**ABOUT THIS TASK:** Starting from the first line below, count every line holding the word "summary", then state the total alone.
BEGIN
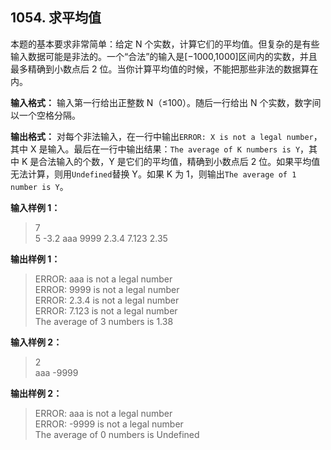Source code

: ﻿## 1054. 求平均值
本题的基本要求非常简单：给定 N 个实数，计算它们的平均值。但复杂的是有些输入数据可能是非法的。一个“合法”的输入是\[−1000,1000]区间内的实数，并且最多精确到小数点后 2 位。当你计算平均值的时候，不能把那些非法的数据算在内。

**输入格式：**
输入第一行给出正整数 N（≤100）。随后一行给出 N 个实数，数字间以一个空格分隔。

**输出格式：**
对每个非法输入，在一行中输出`ERROR: X is not a legal number`，其中 X 是输入。最后在一行中输出结果：`The average of K numbers is Y`，其中 K 是合法输入的个数，Y 是它们的平均值，精确到小数点后 2 位。如果平均值无法计算，则用`Undefined`替换 Y。如果 K 为 1，则输出`The average of 1 number is Y`。

**输入样例 1：**
>7  
5 -3.2 aaa 9999 2.3.4 7.123 2.35  

**输出样例 1：**
>ERROR: aaa is not a legal number  
ERROR: 9999 is not a legal number  
ERROR: 2.3.4 is not a legal number  
ERROR: 7.123 is not a legal number  
The average of 3 numbers is 1.38  

**输入样例 2：**
>2  
aaa -9999  

**输出样例 2：**
>ERROR: aaa is not a legal number  
ERROR: -9999 is not a legal number  
The average of 0 numbers is Undefined  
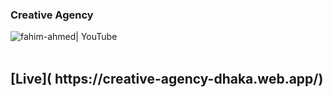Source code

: 
### Creative Agency
<img align="left" alt="fahim-ahmed| YouTube"  src="https://i.imgur.com/kcVk7eP.png" />
<br/>
<br/>




<h2>[Live]( https://creative-agency-dhaka.web.app/)<h2/>
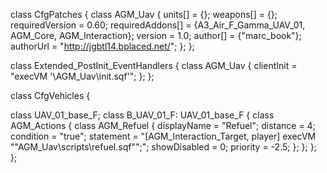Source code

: class CfgPatches {
  class AGM_Uav {
    units[] = {};
    weapons[] = {};
    requiredVersion = 0.60;
    requiredAddons[] = {A3_Air_F_Gamma_UAV_01, AGM_Core, AGM_Interaction};
    version = 1.0;
    author[] = {"marc_book"};
    authorUrl = "http://jgbtl14.bplaced.net/";
  };
};

class Extended_PostInit_EventHandlers {
  class AGM_Uav {
    clientInit = "execVM '\AGM_Uav\init.sqf'";
  };
};

class CfgVehicles {

  class UAV_01_base_F;
	  class B_UAV_01_F: UAV_01_base_F {
			class AGM_Actions {
			  class AGM_Refuel {
				displayName = "Refuel";
				distance = 4;
				condition = "true";
				statement = "[AGM_Interaction_Target, player] execVM ""AGM_Uav\scripts\refuel.sqf"";";
				showDisabled = 0;
				priority = -2.5;
				};
			};
	  };
};
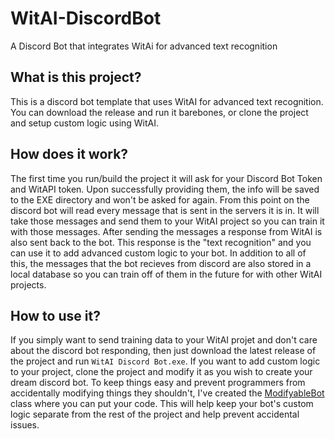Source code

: # WitAI-DiscordBot
A Discord Bot that integrates WitAi for advanced text recognition

## What is this project?
This is a discord bot template that uses WitAI for advanced text recognition. You can download the release and run it barebones, or clone the project and setup custom logic using WitAI. 

## How does it work?
The first time you run/build the project it will ask for your Discord Bot Token and WitAPI token. Upon successfully providing them, the info will be saved to the EXE directory and won't be asked for again. From this point on the discord bot will read every message that is sent in the servers it is in. It will take those messages and send them to your WitAI project so you can train it with those messages. After sending the messages a response from WitAI is also sent back to the bot. This response is the "text recognition" and you can use it to add advanced custom logic to your bot. In addition to all of this, the messages that the bot recieves from discord are also stored in a local database so you can train off of them in the future for with other WitAI projects.

## How to use it?
If you simply want to send training data to your WitAI projet and don't care about the discord bot responding, then just download the latest release of the project and run ``WitAI Discord Bot.exe``. If you want to add custom logic to your project, clone the project and modify it as you wish to create your dream discord bot. To keep things easy and prevent programmers from accidentally modifying things they shouldn't, I've created the [ModifyableBot](https://github.com/gurrenm3/WitAI-DiscordBot/blob/master/WitAI%20DiscordBot.Console/Modifyable%20Bot.cs) class where you can put your code. This will help keep your bot's custom logic separate from the rest of the project and help prevent accidental issues.
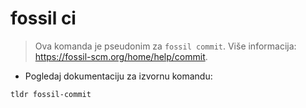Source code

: # fossil ci

> Ova komanda je pseudonim za  `fossil commit`.
> Više informacija: <https://fossil-scm.org/home/help/commit>.

- Pogledaj dokumentaciju za izvornu komandu:

`tldr fossil-commit`
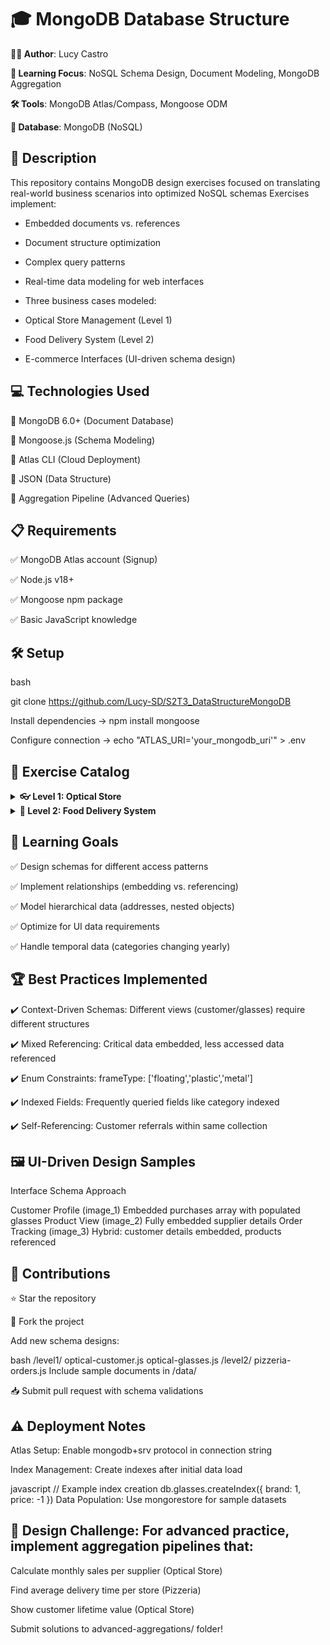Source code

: # 🎓 MongoDB Database Structure

**👨‍💻 Author**: Lucy Castro

**🧠 Learning Focus**: NoSQL Schema Design, Document Modeling, MongoDB Aggregation

**🛠️ Tools**: MongoDB Atlas/Compass, Mongoose ODM

**💾 Database**: MongoDB (NoSQL)


## 📄 Description

This repository contains MongoDB design exercises focused on translating real-world business scenarios into optimized NoSQL schemas
Exercises implement:

- Embedded documents vs. references

- Document structure optimization

- Complex query patterns

- Real-time data modeling for web interfaces

- Three business cases modeled:

- Optical Store Management (Level 1)

- Food Delivery System (Level 2)

- E-commerce Interfaces (UI-driven schema design)

## 💻 Technologies Used

🔹 MongoDB 6.0+ (Document Database)

🔹 Mongoose.js (Schema Modeling)

🔹 Atlas CLI (Cloud Deployment)

🔹 JSON (Data Structure)

🔹 Aggregation Pipeline (Advanced Queries)


## 📋 Requirements

✅ MongoDB Atlas account (Signup)

✅ Node.js v18+

✅ Mongoose npm package

✅ Basic JavaScript knowledge


## 🛠️ Setup
bash

git clone https://github.com/Lucy-SD/S2T3_DataStructureMongoDB

Install dependencies -> npm install mongoose

Configure connection -> echo "ATLAS_URI='your_mongodb_uri'" > .env


## 📂 Exercise Catalog
<details> <summary><strong>👓 Level 1: Optical Store</strong></summary>
Exercise 1: Customer View Schema

javascript
// Schema based on image_1 interface
const customerSchema = new Schema({
  name: String,
  address: {
    street: String,
    number: String,
    floor: String,
    door: String,
    postalCode: String,
    country: String
  },
  telephone: String,
  email: String,
  registerDate: Date,
  recommendedBy: { type: Schema.Types.ObjectId, ref: 'Customer' }, // Self-reference
  purchases: [{
    glasses: { type: Schema.Types.ObjectId, ref: 'Glasses' },
    soldBy: { type: Schema.Types.ObjectId, ref: 'Employee' },
    saleDate: Date
  }]
});
Exercise 2: Glasses View Schema

javascript
// Schema based on image_2 interface
const glassesSchema = new Schema({
  brand: String,
  prescription: {
    left: Number,
    right: Number
  },
  frameType: { type: String, enum: ['floating', 'plastic', 'metal'] },
  frameColor: String,
  lensColor: String,
  price: Number,
  supplier: {
    name: String,
    nif: String,
    address: {
      street: String,
      number: String,
      city: String,
      postalCode: String,
      country: String
    },
    telephone: String,
    fax: String
  }
});
</details><details> <summary><strong>🍕 Level 2: Food Delivery System</strong></summary>
Exercise 1: Pizzeria Schema

javascript
// Schema based on image_3 interface
const orderSchema = new Schema({
  orderNumber: String,
  timestamp: Date,
  deliveryType: { type: String, enum: ['delivery', 'pickup'] },
  items: [{
    product: { type: Schema.Types.ObjectId, ref: 'Product' },
    quantity: Number,
    notes: String
  }],
  totalPrice: Number,
  customer: {
    name: String,
    surname: String,
    address: {
      street: String,
      number: String,
      floor: String,
      postalCode: String,
      town: String,
      province: String
    },
    telephone: String
  },
  store: { type: Schema.Types.ObjectId, ref: 'Store' },
  deliveryPerson: { type: Schema.Types.ObjectId, ref: 'Employee' },
  deliveryTime: Date
});

const pizzaSchema = new Schema({
  name: String,
  description: String,
  imageUrl: String,
  price: Number,
  category: { type: String, index: true } // Categories change yearly
});
</details>

## 🎯 Learning Goals

✅ Design schemas for different access patterns

✅ Implement relationships (embedding vs. referencing)

✅ Model hierarchical data (addresses, nested objects)

✅ Optimize for UI data requirements

✅ Handle temporal data (categories changing yearly)


## 🏆 Best Practices Implemented

✔️ Context-Driven Schemas: Different views (customer/glasses) require different structures

✔️ Mixed Referencing: Critical data embedded, less accessed data referenced

✔️ Enum Constraints: frameType: ['floating','plastic','metal']

✔️ Indexed Fields: Frequently queried fields like category indexed

✔️ Self-Referencing: Customer referrals within same collection


## 🖼️ UI-Driven Design Samples

Interface	Schema Approach

Customer Profile
(image_1)	Embedded purchases array with populated glasses
Product View
(image_2)	Fully embedded supplier details
Order Tracking
(image_3)	Hybrid: customer details embedded, products referenced

## 🤝 Contributions

⭐ Star the repository

🍴 Fork the project

Add new schema designs:

bash
/level1/
   optical-customer.js
   optical-glasses.js
/level2/
   pizzeria-orders.js
Include sample documents in /data/

📥 Submit pull request with schema validations

## ⚠️ Deployment Notes

Atlas Setup: Enable mongodb+srv protocol in connection string

Index Management: Create indexes after initial data load

javascript
// Example index creation
db.glasses.createIndex({ brand: 1, price: -1 })
Data Population: Use mongorestore for sample datasets

## 🚀 Design Challenge: For advanced practice, implement aggregation pipelines that:

Calculate monthly sales per supplier (Optical Store)

Find average delivery time per store (Pizzeria)

Show customer lifetime value (Optical Store)

Submit solutions to advanced-aggregations/ folder!
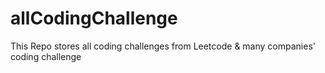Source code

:# allCodingChallenge

This Repo stores all coding challenges from Leetcode & many companies' coding challenge
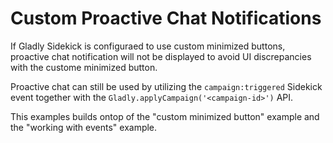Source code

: # Custom Proactive Chat Notifications
If Gladly Sidekick is configuraed to use custom minimized buttons, proactive chat notification will not be displayed to avoid UI discrepancies with the custome minimized button.

Proactive chat can still be used by utilizing the `campaign:triggered` Sidekick event together with the `Gladly.applyCampaign('<campaign-id>')` API.

This examples builds ontop of the "custom minimized button" example and the "working with events" example.

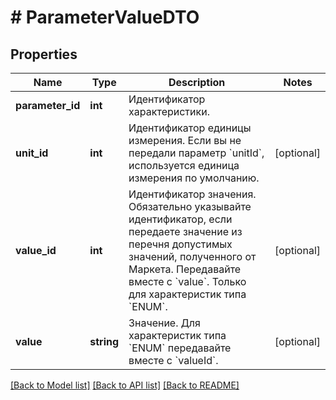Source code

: # # ParameterValueDTO

## Properties

Name | Type | Description | Notes
------------ | ------------- | ------------- | -------------
**parameter_id** | **int** | Идентификатор характеристики. |
**unit_id** | **int** | Идентификатор единицы измерения. Если вы не передали параметр &#x60;unitId&#x60;, используется единица измерения по умолчанию. | [optional]
**value_id** | **int** | Идентификатор значения.  Обязательно указывайте идентификатор, если передаете значение из перечня допустимых значений, полученного от Маркета.  Передавайте вместе с &#x60;value&#x60;.  Только для характеристик типа &#x60;ENUM&#x60;. | [optional]
**value** | **string** | Значение.  Для характеристик типа &#x60;ENUM&#x60; передавайте вместе с &#x60;valueId&#x60;. | [optional]

[[Back to Model list]](../../README.md#models) [[Back to API list]](../../README.md#endpoints) [[Back to README]](../../README.md)
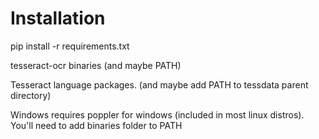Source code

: # Installation 

pip install -r requirements.txt

tesseract-ocr binaries (and maybe PATH)

Tesseract language packages. (and maybe add  PATH to tessdata parent directory)

Windows requires poppler for windows (included in most linux distros). You'll need to add binaries folder to PATH


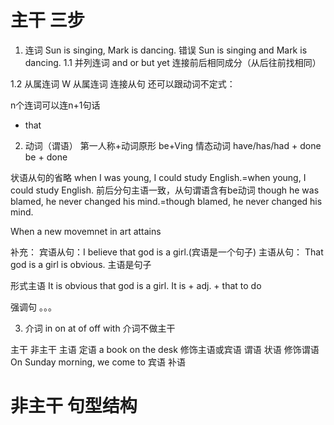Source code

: # 主干  三步

1. 连词
Sun is singing, Mark is dancing. 错误
Sun is singing and Mark is dancing.
1.1 并列连词
and or 
but yet
连接前后相同成分（从后往前找相同）

1.2 从属连词
W 从属连词 连接从句 
还可以跟动词不定式：

n个连词可以连n+1句话

+ that 


2. 动词（谓语）
第一人称+动词原形
be+Ving
情态动词
have/has/had + done
be + done

状语从句的省略
when I was young, I could study English.=when young, I could study English.
前后分句主语一致，从句谓语含有be动词
though he was blamed, he never changed his mind.=though blamed, he never changed his mind.

When a new movemnet in art attains

补充：
宾语从句：I believe that god is a girl.(宾语是一个句子)
主语从句： That god is a girl is obvious. 主语是句子

形式主语 
It is obvious that god is a girl. 
It  is + adj. + that
                to do 

强调句
。。。



3. 介词
in on at of off with
介词不做主干 

主干    非主干
主语    定语    a book on the desk  修饰主语或宾语
谓语    状语    修饰谓语    On Sunday morning, we come to
宾语    补语    




# 非主干 句型结构

# 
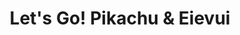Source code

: ---
title: Let's Go! Pikachu & Eievui
permalink: /pokemon/lple
author_profile: false
toc: true
toc_sticky: true
---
END
**SOLUTION:** 2